The goats will be used on city-owned land near Railway Dog Park through the week of August 20-27. The goats will be accompanied by a shepherd who will guide the goats to areas that need grazing and will be in a portable pen while grazing.
During this time, the Railway Dog Park will remain open as the goats will grazing adjacent to it.
If this pilot project is successful, the city may work with the contractor to use the goats in other sensitive areas throughout the city to target weed-filled areas.
Targeted grazing helps encourage biodiversity, the growth of native vegetation and enhanced health in sensitive areas.
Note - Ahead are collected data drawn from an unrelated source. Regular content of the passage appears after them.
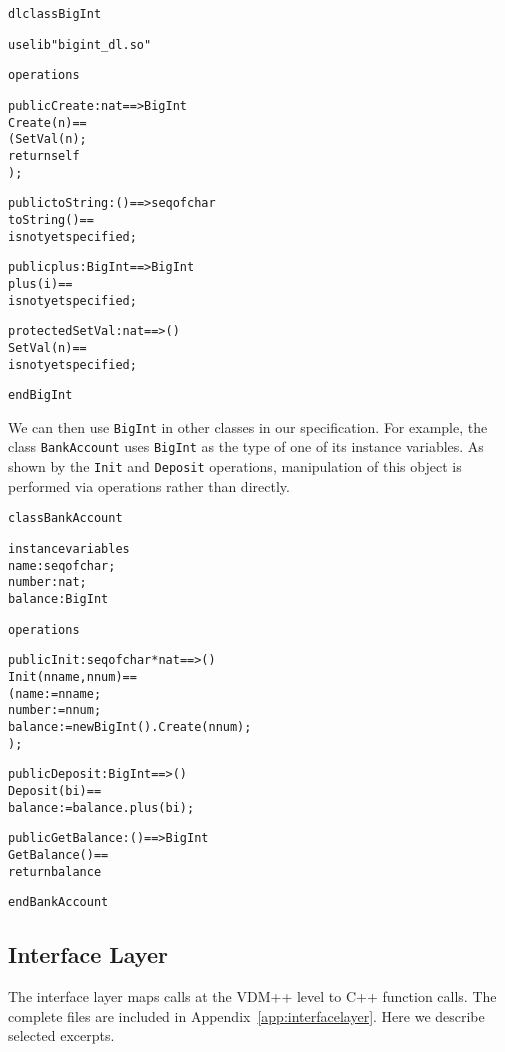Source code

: \documentclass[\pformat,12pt]{article}
\begin{document}
\begin{alltt}
\textsf{dlclass} BigInt

\textsf{uselib} "bigint_dl.so"

\textsf{operations}

\textsf{public} Create : \textsf{nat} ==> BigInt
Create(n) ==
( SetVal(n);
  \textsf{return} self
);

\textsf{public} toString : () ==> \textsf{seq} \textsf{of} \textsf{char}
toString() ==
  \textsf{is} \textsf{not} \textsf{yet} \textsf{specified};

\textsf{public} plus : BigInt ==> BigInt
plus(i) ==
  \textsf{is} \textsf{not} \textsf{yet} \textsf{specified};

\textsf{protected} SetVal : \textsf{nat} ==> ()
SetVal(n) ==
  \textsf{is} \textsf{not} \textsf{yet} \textsf{specified};

\textsf{end} BigInt
\end{alltt}

We can then use \texttt{BigInt} in other classes in our
specification. For example, the class \texttt{BankAccount} uses 
\texttt{BigInt} as the type of one of its instance variables. As shown
by the \texttt{Init} and \texttt{Deposit} operations, manipulation of
this object is performed via operations 
rather than directly.

\begin{alltt}
\textsf{class} BankAccount

\textsf{instance} \textsf{variables}
  name : \textsf{seq} \textsf{of} \textsf{char};
  number : \textsf{nat};
  balance : BigInt

\textsf{operations}

\textsf{public} Init : \textsf{seq} \textsf{of} \textsf{char} * \textsf{nat} ==> ()
Init(nname, nnum) ==
( name := nname;
  number := nnum;
  balance := new BigInt().Create(nnum);
);

\textsf{public} Deposit : BigInt ==> ()
Deposit(bi) ==
  balance := balance.plus(bi);

\textsf{public} GetBalance : () ==> BigInt
GetBalance() ==
  \textsf{return} balance

\textsf{end} BankAccount
\end{alltt}


\subsection{Interface Layer}

The interface layer maps calls at the VDM++ level to C++ function
calls. The complete files are included in
Appendix~\ref{app:interfacelayer}. Here we describe selected excerpts.
\end{document}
By utilizing goats, we hope to achieve healthier parks and public spaces.
Why Targeted Grazing?
Targeted grazing has proven to be an effective land management tool in other municipalities and is an environmentally friendly option for controlling weeds in the community.
Who Will Guide the Goats?
The goats will be guided by a shepherd who is trained to direct and control the goats.
Why Treat Invasive and Noxious Weeds?
Invasive and noxious weeds pose a potential risk to people, animals and ecosystems. These weeds can quickly spread causing negative economic, social, and environmental impacts. It is the city’s commitment to ensure that our public places are safe and sustainable for long-term use and enjoyment and our significant investments are protected.
Under the Province of British Columbia’s Weed Control Act, the city is responsible to treat and prevent noxious and invasive weeds within city limits.